## [TASK GOAL]
Using the records below, output the stretch that opens with the line containing "53. [No notificatoin" and closes with the line containing "69. [Improper Cookie", exactly and including both lines, with nothing more.

[Source texts of formatted documents]

++++++

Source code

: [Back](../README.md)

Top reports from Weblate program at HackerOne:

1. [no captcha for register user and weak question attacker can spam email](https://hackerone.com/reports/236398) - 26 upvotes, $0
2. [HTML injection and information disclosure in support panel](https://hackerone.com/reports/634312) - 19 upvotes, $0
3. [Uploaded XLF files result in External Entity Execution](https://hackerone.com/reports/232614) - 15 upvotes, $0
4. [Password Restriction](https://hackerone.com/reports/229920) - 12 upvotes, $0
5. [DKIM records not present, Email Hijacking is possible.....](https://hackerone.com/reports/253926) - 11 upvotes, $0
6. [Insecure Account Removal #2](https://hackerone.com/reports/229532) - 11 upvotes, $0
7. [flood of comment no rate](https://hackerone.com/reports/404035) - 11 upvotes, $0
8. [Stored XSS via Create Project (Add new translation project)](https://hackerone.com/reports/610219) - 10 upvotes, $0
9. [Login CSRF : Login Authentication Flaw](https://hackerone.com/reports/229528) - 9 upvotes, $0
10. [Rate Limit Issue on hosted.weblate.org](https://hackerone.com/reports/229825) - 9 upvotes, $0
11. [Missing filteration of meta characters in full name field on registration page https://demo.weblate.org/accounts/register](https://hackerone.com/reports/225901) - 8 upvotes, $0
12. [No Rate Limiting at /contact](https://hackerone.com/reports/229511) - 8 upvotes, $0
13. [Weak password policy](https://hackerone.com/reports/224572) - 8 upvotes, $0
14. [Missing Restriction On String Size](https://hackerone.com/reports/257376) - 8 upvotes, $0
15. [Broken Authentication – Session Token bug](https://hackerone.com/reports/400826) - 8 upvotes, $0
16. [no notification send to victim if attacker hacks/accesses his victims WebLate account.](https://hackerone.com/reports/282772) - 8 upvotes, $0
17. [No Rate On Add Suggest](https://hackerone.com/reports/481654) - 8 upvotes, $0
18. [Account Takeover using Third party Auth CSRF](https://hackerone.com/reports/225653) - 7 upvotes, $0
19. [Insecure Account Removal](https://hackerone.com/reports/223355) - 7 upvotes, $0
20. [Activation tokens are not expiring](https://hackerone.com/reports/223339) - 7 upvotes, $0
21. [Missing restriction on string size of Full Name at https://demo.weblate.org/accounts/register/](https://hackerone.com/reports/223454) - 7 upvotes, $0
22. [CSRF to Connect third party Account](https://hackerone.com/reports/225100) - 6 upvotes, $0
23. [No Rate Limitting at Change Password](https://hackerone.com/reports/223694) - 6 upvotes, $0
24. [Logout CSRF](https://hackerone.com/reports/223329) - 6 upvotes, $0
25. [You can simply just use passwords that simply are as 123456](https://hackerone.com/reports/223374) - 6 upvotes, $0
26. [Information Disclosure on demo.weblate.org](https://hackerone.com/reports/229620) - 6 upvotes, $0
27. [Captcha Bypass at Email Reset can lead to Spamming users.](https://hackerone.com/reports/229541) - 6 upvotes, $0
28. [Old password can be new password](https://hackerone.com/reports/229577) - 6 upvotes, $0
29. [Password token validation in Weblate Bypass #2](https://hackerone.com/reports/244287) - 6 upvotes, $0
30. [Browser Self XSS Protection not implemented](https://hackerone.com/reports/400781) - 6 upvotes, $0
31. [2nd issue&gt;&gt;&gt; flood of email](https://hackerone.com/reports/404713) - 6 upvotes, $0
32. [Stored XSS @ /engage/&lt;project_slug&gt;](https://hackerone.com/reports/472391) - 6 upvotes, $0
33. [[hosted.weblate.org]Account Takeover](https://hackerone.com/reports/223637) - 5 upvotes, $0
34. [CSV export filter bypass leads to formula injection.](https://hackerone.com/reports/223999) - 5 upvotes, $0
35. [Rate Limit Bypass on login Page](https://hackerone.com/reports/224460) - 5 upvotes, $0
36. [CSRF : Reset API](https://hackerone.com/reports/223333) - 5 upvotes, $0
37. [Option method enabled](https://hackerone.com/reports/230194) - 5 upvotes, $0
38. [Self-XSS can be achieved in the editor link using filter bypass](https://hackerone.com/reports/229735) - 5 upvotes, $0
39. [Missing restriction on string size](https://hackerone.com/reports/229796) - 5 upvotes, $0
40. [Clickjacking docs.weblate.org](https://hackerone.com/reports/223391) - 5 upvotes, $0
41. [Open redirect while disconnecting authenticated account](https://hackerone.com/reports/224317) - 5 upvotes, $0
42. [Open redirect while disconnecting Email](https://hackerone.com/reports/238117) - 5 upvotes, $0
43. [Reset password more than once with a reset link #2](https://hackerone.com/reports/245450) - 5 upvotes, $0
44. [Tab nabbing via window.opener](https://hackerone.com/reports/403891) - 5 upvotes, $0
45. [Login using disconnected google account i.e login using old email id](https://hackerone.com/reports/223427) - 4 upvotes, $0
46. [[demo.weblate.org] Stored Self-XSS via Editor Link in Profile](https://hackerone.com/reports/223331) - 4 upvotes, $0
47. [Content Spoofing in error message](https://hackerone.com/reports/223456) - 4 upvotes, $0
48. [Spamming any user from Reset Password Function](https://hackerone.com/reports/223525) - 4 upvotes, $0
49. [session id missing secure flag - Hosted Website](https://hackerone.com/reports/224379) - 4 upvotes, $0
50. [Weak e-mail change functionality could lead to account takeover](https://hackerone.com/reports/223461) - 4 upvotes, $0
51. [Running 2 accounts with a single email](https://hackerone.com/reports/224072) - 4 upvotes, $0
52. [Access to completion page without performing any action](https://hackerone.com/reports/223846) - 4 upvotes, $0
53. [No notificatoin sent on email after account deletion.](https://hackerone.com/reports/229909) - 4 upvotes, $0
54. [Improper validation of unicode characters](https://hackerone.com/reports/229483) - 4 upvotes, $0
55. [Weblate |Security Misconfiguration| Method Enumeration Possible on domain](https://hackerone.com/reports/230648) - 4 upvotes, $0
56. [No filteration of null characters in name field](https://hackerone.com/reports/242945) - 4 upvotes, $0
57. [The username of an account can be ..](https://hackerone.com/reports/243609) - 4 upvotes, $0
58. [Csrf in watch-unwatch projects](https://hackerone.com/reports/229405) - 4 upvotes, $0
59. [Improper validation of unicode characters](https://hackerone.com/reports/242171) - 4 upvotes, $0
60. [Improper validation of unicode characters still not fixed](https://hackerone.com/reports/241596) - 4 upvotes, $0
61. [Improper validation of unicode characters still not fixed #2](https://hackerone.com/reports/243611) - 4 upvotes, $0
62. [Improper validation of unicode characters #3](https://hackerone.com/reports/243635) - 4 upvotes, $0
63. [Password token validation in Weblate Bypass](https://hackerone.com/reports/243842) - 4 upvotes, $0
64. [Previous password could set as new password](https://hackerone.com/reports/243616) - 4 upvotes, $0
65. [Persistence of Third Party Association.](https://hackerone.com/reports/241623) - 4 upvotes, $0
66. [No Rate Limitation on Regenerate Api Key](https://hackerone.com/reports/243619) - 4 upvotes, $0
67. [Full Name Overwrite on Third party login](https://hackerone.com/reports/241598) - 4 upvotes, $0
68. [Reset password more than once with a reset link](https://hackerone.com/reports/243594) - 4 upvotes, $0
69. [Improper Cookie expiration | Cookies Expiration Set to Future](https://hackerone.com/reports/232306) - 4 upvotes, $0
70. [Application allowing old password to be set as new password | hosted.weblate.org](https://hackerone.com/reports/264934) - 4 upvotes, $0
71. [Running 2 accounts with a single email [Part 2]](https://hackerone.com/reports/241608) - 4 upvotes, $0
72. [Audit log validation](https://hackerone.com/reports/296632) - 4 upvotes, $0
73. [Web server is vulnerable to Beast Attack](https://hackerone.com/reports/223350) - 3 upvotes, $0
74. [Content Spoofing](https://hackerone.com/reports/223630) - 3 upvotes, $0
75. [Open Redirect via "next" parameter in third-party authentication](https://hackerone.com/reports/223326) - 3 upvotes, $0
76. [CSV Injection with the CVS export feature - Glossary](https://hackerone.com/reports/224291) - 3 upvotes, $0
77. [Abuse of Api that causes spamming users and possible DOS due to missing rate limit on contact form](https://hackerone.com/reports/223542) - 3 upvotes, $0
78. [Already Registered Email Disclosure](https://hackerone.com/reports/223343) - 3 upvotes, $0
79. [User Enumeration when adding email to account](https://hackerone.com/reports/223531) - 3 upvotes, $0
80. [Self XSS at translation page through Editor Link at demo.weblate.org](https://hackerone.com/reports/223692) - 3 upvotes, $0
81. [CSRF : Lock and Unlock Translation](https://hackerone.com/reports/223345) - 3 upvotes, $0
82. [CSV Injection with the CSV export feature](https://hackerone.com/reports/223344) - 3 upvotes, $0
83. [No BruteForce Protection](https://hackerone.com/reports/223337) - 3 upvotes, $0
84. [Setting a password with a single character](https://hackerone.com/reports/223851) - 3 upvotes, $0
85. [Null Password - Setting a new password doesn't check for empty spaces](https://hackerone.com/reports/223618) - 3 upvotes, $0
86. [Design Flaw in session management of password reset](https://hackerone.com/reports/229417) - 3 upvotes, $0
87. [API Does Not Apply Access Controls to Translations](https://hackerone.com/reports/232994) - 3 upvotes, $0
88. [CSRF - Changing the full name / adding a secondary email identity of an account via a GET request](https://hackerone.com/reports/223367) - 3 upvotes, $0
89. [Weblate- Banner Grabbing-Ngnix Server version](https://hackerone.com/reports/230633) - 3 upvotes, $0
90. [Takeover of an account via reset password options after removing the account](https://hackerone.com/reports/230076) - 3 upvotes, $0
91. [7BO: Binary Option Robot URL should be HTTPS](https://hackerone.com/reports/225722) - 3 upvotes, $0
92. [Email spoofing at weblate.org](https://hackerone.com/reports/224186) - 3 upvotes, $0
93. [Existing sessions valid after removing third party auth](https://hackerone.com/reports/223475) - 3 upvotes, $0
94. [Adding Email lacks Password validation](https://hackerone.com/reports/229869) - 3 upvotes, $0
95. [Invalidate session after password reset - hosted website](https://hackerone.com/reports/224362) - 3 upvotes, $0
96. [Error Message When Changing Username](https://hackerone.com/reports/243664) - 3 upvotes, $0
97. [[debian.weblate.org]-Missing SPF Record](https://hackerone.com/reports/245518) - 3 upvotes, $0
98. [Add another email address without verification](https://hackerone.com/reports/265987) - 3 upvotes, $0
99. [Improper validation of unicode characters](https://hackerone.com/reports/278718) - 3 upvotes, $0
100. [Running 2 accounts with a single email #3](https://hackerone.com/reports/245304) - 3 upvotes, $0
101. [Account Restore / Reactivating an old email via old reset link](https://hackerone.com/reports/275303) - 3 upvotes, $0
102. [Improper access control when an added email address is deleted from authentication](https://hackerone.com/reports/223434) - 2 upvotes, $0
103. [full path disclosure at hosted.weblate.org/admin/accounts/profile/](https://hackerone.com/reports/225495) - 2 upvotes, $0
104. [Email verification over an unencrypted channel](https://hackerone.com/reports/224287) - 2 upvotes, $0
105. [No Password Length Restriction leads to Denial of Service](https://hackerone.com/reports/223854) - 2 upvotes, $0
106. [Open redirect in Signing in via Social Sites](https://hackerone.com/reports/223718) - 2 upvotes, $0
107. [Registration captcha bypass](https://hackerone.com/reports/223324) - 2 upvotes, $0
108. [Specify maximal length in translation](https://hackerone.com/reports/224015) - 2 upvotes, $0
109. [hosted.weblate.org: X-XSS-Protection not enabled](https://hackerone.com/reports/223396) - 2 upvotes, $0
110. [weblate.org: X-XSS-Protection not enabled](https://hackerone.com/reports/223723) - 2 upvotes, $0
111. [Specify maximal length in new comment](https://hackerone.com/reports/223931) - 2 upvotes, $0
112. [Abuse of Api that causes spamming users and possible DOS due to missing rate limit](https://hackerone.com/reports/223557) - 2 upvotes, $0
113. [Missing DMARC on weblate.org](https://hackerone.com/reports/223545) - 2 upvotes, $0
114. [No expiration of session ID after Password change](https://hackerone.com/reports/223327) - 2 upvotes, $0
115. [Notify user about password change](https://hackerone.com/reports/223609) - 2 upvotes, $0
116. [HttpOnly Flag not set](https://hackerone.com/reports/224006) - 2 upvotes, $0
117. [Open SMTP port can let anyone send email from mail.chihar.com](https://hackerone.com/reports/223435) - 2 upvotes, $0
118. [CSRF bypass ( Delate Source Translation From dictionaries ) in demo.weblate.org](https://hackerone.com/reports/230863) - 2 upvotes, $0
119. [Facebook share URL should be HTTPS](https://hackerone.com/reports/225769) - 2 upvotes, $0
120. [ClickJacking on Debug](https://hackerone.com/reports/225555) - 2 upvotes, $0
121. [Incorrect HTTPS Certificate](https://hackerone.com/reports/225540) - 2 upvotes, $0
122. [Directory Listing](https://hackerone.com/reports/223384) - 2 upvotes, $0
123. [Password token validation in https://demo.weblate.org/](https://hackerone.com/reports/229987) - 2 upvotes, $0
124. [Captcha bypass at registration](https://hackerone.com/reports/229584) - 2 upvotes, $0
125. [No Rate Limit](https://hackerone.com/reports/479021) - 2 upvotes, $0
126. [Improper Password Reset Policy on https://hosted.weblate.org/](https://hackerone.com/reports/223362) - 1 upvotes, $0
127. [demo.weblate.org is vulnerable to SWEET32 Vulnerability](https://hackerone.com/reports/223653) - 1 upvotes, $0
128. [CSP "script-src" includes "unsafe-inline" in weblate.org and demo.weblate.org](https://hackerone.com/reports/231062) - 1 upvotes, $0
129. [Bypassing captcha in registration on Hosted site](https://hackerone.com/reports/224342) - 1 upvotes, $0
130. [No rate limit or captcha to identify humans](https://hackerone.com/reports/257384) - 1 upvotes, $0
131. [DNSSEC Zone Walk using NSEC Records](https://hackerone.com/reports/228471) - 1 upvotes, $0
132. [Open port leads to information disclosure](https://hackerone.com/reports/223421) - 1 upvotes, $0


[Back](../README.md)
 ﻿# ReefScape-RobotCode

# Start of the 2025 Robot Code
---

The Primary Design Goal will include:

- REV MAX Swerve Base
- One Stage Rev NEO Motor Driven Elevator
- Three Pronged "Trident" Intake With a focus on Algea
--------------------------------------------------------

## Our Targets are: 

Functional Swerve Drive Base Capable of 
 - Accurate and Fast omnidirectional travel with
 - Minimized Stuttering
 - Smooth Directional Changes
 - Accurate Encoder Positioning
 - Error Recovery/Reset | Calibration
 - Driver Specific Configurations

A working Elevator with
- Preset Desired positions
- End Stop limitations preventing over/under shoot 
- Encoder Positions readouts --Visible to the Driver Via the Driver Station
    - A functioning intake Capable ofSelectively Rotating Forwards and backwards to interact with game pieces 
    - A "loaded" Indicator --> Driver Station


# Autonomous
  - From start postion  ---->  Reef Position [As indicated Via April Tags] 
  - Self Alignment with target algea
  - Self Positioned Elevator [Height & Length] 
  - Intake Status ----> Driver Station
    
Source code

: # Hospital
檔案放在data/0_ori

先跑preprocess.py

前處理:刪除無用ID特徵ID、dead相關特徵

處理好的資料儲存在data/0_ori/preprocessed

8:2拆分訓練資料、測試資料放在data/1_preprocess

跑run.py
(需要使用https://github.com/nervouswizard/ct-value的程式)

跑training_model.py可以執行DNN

++++++

## [SOLUTION TO THIS PROBLEM]
53. [No notificatoin sent on email after account deletion.](https://hackerone.com/reports/229909) - 4 upvotes, $0
54. [Improper validation of unicode characters](https://hackerone.com/reports/229483) - 4 upvotes, $0
55. [Weblate |Security Misconfiguration| Method Enumeration Possible on domain](https://hackerone.com/reports/230648) - 4 upvotes, $0
56. [No filteration of null characters in name field](https://hackerone.com/reports/242945) - 4 upvotes, $0
57. [The username of an account can be ..](https://hackerone.com/reports/243609) - 4 upvotes, $0
58. [Csrf in watch-unwatch projects](https://hackerone.com/reports/229405) - 4 upvotes, $0
59. [Improper validation of unicode characters](https://hackerone.com/reports/242171) - 4 upvotes, $0
60. [Improper validation of unicode characters still not fixed](https://hackerone.com/reports/241596) - 4 upvotes, $0
61. [Improper validation of unicode characters still not fixed #2](https://hackerone.com/reports/243611) - 4 upvotes, $0
62. [Improper validation of unicode characters #3](https://hackerone.com/reports/243635) - 4 upvotes, $0
63. [Password token validation in Weblate Bypass](https://hackerone.com/reports/243842) - 4 upvotes, $0
64. [Previous password could set as new password](https://hackerone.com/reports/243616) - 4 upvotes, $0
65. [Persistence of Third Party Association.](https://hackerone.com/reports/241623) - 4 upvotes, $0
66. [No Rate Limitation on Regenerate Api Key](https://hackerone.com/reports/243619) - 4 upvotes, $0
67. [Full Name Overwrite on Third party login](https://hackerone.com/reports/241598) - 4 upvotes, $0
68. [Reset password more than once with a reset link](https://hackerone.com/reports/243594) - 4 upvotes, $0
69. [Improper Cookie expiration | Cookies Expiration Set to Future](https://hackerone.com/reports/232306) - 4 upvotes, $0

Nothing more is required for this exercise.